• **Dataset records**:
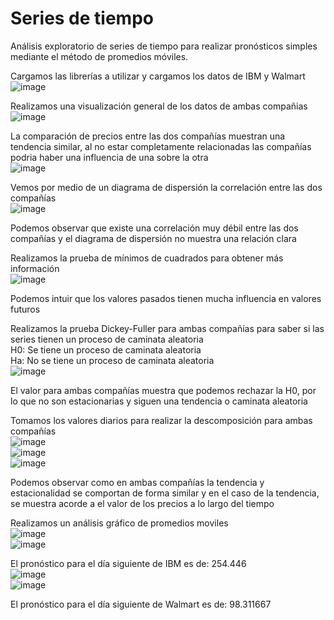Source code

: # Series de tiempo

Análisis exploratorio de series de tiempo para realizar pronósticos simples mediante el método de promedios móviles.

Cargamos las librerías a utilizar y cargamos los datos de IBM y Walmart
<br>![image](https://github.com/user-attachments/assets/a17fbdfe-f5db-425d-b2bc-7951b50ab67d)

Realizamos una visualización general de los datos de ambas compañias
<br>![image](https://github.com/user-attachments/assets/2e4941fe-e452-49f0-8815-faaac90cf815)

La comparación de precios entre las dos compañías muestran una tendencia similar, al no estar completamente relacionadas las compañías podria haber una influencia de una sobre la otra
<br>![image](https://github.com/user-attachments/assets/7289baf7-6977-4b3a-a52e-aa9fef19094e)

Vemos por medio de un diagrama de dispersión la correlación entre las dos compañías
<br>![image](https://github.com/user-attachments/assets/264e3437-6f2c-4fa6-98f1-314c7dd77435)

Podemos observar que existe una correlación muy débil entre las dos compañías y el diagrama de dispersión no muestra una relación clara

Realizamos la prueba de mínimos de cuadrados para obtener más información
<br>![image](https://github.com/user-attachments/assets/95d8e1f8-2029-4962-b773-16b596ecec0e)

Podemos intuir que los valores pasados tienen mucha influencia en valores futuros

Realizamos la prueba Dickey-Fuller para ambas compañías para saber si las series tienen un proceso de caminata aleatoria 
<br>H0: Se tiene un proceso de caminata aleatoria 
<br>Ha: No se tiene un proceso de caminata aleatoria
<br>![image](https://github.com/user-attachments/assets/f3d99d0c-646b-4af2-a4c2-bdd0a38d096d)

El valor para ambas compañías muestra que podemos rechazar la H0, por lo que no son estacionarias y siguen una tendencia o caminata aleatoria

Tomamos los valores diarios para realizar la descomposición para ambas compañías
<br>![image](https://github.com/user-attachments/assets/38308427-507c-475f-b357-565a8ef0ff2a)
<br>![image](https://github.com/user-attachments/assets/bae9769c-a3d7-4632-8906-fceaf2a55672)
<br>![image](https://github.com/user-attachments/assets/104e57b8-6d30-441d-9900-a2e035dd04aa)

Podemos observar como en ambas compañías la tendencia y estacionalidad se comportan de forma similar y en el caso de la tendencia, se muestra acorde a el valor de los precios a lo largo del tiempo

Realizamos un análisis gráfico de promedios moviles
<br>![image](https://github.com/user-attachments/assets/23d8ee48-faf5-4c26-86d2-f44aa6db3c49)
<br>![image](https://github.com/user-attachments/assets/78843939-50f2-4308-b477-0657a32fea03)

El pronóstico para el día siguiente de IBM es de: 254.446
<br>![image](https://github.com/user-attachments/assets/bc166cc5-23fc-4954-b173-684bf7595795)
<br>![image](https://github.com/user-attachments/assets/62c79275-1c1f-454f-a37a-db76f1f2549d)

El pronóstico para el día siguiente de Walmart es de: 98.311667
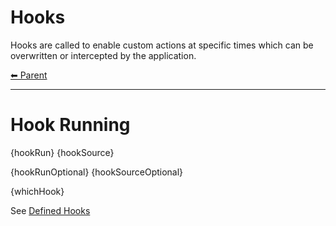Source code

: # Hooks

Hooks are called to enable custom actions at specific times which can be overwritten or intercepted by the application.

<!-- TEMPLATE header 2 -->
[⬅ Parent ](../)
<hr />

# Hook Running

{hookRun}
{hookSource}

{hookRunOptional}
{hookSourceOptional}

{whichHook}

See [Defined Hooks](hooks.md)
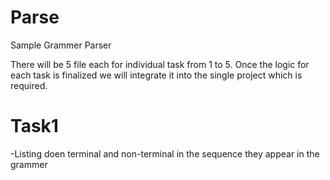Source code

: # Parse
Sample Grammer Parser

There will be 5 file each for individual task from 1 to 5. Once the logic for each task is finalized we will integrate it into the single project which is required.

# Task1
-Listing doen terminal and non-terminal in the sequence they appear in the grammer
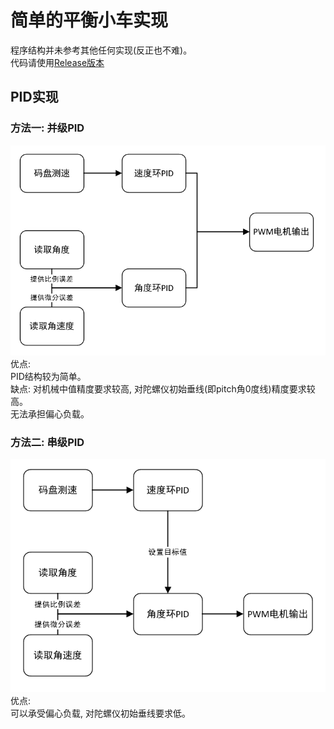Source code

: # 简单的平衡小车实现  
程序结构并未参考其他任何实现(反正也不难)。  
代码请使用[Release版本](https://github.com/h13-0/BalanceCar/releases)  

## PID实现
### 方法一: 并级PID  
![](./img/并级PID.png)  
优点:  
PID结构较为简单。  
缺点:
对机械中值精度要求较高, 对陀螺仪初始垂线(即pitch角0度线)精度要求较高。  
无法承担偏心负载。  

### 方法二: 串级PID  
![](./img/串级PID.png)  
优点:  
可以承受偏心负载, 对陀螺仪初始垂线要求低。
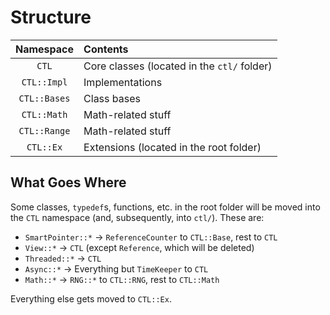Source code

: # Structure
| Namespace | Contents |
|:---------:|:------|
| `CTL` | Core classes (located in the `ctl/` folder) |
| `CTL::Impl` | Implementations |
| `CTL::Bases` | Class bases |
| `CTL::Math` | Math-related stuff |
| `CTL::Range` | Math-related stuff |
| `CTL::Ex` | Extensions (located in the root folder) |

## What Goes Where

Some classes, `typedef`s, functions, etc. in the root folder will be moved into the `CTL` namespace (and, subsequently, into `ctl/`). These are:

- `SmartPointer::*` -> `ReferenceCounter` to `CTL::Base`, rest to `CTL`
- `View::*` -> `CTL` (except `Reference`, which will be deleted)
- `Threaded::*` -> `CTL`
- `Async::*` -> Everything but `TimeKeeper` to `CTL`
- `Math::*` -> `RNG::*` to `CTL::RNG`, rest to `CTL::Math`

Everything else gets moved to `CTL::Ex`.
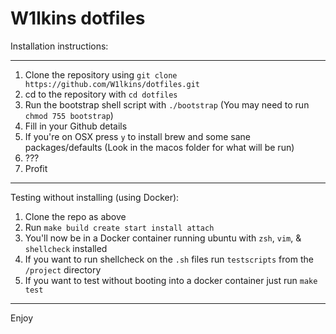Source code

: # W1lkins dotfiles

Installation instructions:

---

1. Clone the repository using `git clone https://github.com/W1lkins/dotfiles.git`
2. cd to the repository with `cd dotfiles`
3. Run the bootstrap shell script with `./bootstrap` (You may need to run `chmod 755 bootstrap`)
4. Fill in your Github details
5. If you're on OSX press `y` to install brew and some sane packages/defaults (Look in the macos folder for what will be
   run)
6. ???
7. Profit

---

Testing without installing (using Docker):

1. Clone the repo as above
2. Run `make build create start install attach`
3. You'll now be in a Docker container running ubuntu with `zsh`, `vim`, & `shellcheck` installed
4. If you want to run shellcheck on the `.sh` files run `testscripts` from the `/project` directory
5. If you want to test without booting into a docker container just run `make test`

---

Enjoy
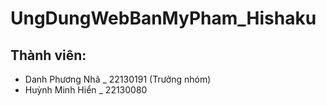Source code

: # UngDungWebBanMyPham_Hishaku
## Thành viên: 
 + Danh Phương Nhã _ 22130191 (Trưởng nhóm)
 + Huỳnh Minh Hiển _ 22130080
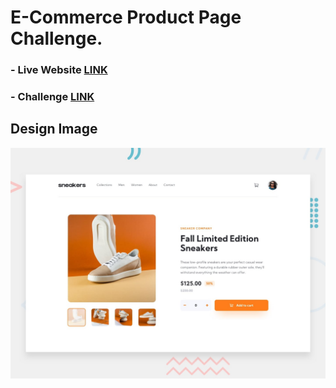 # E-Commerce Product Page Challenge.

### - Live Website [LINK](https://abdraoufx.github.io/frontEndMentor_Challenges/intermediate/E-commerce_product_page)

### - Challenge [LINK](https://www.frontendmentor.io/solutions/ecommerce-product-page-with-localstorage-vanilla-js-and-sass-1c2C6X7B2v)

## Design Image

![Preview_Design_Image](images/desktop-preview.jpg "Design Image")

• **Problem description**: Every line of the listing that holds "tendencia" should be found and copied.

• **Finished task**:
La comparación de precios entre las dos compañías muestran una tendencia similar, al no estar completamente relacionadas las compañías podria haber una influencia de una sobre la otra
El valor para ambas compañías muestra que podemos rechazar la H0, por lo que no son estacionarias y siguen una tendencia o caminata aleatoria
Podemos observar como en ambas compañías la tendencia y estacionalidad se comportan de forma similar y en el caso de la tendencia, se muestra acorde a el valor de los precios a lo largo del tiempo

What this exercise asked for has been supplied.